The first time a Polish forex trader hears about the "Belka tax", it usually happens after a first good year of trading. They call the bookkeeper who has filed their PIT-37 from regular employment for a decade and hear: "Forex is a different story — take that to a tax advisor." That is when the real education begins. This article walks you through the mechanics of the Belka tax on forex — from history and the 19% rate, through FIFO, PIT-8C and PIT-38, to the five most common mistakes that cost Polish traders the most money.

What the Belka tax is — short history and legal basis

"Belka tax" is an informal name. The Polish PIT Act never uses the phrase — it speaks of the "tax on capital income", governed by article 30a (interest, dividends) and article 30b (gains from the sale of securities and derivative financial instruments, including forex contracts).

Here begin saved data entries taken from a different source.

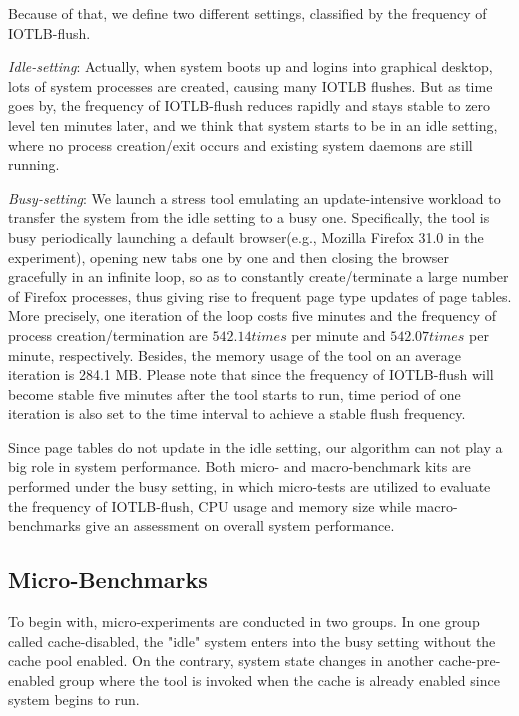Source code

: Because of that, we define two different settings, classified by the frequency of IOTLB-flush.

\emph{Idle-setting}: Actually, when system boots up and logins into graphical desktop, lots of system processes are created, causing many IOTLB flushes. But as time goes by, the frequency of IOTLB-flush reduces rapidly and stays stable to zero level ten minutes later, and we think that system starts to be in an idle setting, where no process creation/exit occurs and existing system daemons are still running.

\emph{Busy-setting}: We launch a stress tool emulating an update-intensive workload to transfer the system from the idle setting to a busy one. Specifically, the tool is busy periodically launching a default browser(e.g., Mozilla Firefox 31.0 in the experiment), opening new tabs one by one and then closing the browser gracefully in an infinite loop, so as to constantly create/terminate a large number of Firefox processes, thus giving rise to frequent page type updates of page tables. More precisely, one iteration of the loop costs five minutes and the frequency of process creation/termination are $542.14 times$ per minute and $542.07 times$ per minute, respectively. Besides, the memory usage of the tool on an average iteration is 284.1 MB. Please note that since the frequency of IOTLB-flush will become stable five minutes after the tool starts to run, time period of one iteration is also set to the time interval to achieve a stable flush frequency.

Since page tables do not update in the idle setting, our algorithm can not play a big role in system performance. Both micro- and macro-benchmark kits are performed under the busy setting, in which micro-tests are utilized to evaluate the frequency of IOTLB-flush, CPU usage and memory size while macro-benchmarks give an assessment on overall system performance.

\subsection{Micro-Benchmarks}

To begin with, micro-experiments are conducted in two groups. In one group called cache-disabled, the "idle" system enters into the busy setting without the cache pool enabled. On the contrary, system state changes in another cache-pre-enabled group where the tool is invoked when the cache is already enabled since system begins to run.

It was introduced by the act of November 12, 2001, effective March 1, 2002, when Marek Belka was Finance Minister in Leszek Miller's government. From 2004 the tax covers realised gains from selling shares, bonds and derivatives — forex, CFDs and options. The 19% rate has not changed in more than twenty years.

For a Polish tax resident trading forex, this means one thing: every realised profit from a closed position — whether the broker sits in Warsaw, Sydney, Cyprus or the United Kingdom — feeds the same pool reported on PIT-38 by April 30 of the year following the tax year. Mark-to-market valuations of open positions do not count; only closed positions do.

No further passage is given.